CryptoCurrency Exchange Poloniex Resets Passwords After Data Leak

CryptoCurrency exchange service Poloniex is resetting their users passwords. This follows a data leak that affects a portion of their users.

If you use of the Poloniex CryptoCurrency exchange service, these last few days may not have been the most pleasant. This is because the exchange suffered from a data leak. In response to the leak, Poloniex opted to reset the passwords of their users. Some users wondered if the message was legitimate. The service confirmed that the message is, in fact, real. From ZDnet:

In light of this trend, cryptocurrency holders need to verify password reset emails as legitimate before proceeding — and an email blasted to Poloniex users last week was recently confirmed as authentic over Twitter.

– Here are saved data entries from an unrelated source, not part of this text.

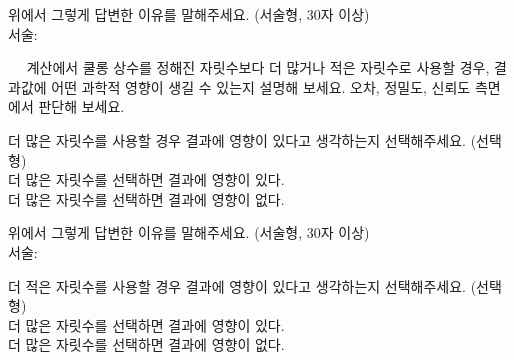 \begin{graybox}\vspace*{0.2em}\bn
위에서 그렇게 답변한 이유를 말해주세요.
(서술형, 30자 이상) \\ 서술: 
\vspace*{2.4em}\end{graybox}\vspace{0.4em}


\clearpage


\begin{graybox}
~~ 계산에서 쿨롱 상수를 정해진 자릿수보다 더 많거나 적은 자릿수로 사용할 경우, 결과값에
어떤 과학적 영향이 생길 수 있는지 설명해 보세요. 오차, 정밀도, 신뢰도 측면에서 판단해
보세요.
\end{graybox}\vspace{0.4em}

\begin{graybox}\vspace*{0.2em}\bn
더 많은 자릿수를 사용할 경우 결과에 영향이 있다고 생각하는지 선택해주세요.
(선택형) \\
\raisebox{-0.25ex}{\scalebox{1.4}{$\Box$}} 더 많은 자릿수를 선택하면 결과에 영향이 있다. \\
\raisebox{-0.25ex}{\scalebox{1.4}{$\Box$}} 더 많은 자릿수를 선택하면 결과에 영향이 없다.
\vspace*{0.4em}\end{graybox}\vspace{0.4em}

\begin{graybox}\vspace*{0.2em}\bn
위에서 그렇게 답변한 이유를 말해주세요.
(서술형, 30자 이상) \\ 서술: 
\vspace*{2.4em}\end{graybox}\vspace{0.4em}

\begin{graybox}\vspace*{0.2em}\bn
더 적은 자릿수를 사용할 경우 결과에 영향이 있다고 생각하는지 선택해주세요.
(선택형) \\
\raisebox{-0.25ex}{\scalebox{1.4}{$\Box$}} 더 많은 자릿수를 선택하면 결과에 영향이 있다. \\
\raisebox{-0.25ex}{\scalebox{1.4}{$\Box$}} 더 많은 자릿수를 선택하면 결과에 영향이 없다.
\vspace*{0.4em}\end{graybox}\vspace{0.4em}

A Twitter user under the handle @charlysatoshi posted a screenshot of an email they received, purporting to be from Poloniex, warning of the “scam” message.

The email said that a list of leaked email addresses and passwords had been discovered on the microblogging platform, spreading with the claim that the credentials could be used to access Poloniex accounts.

“While almost all of the email addresses listed do not belong to Poloniex accounts, we are forcing a password reset on any email addresses that do have an account with us, including yours,” the email reads.

What is interesting here is that it looks unlikely that the leak originated from Poloniex, but rather, from another source. Different services have been known to react differently to such incidences. Take, for instance, how Ring reacted when people suspected that their information was leaked by their services. They simply blamed credential stuffing and dusted their hands of it. Of course, this drew harsh criticism from the Electronic Frontier Foundation after they accused the company of throwing customers under the bus.

Poloniex is definitely reacting to this in the opposite way here. They matched any e-mail addresses of known customers and reset their passwords seemingly out of an abundance of caution. The service says that the issue affects about 1% of their customers, so most users will likely not even see any of this on their end.

While ZDNet refers to other security incidences in the past with cryptocurrency services, the reaction of the service is actually quite reasonable. This is especially so considering some of the ways other companies reacted to a data leak or breach. Who could forget the reasons an Equifax executive was jailed following their own security meltdown in 2017?

Unless more details emerge that changes the story, this is actually a pretty positive one given the circumstances.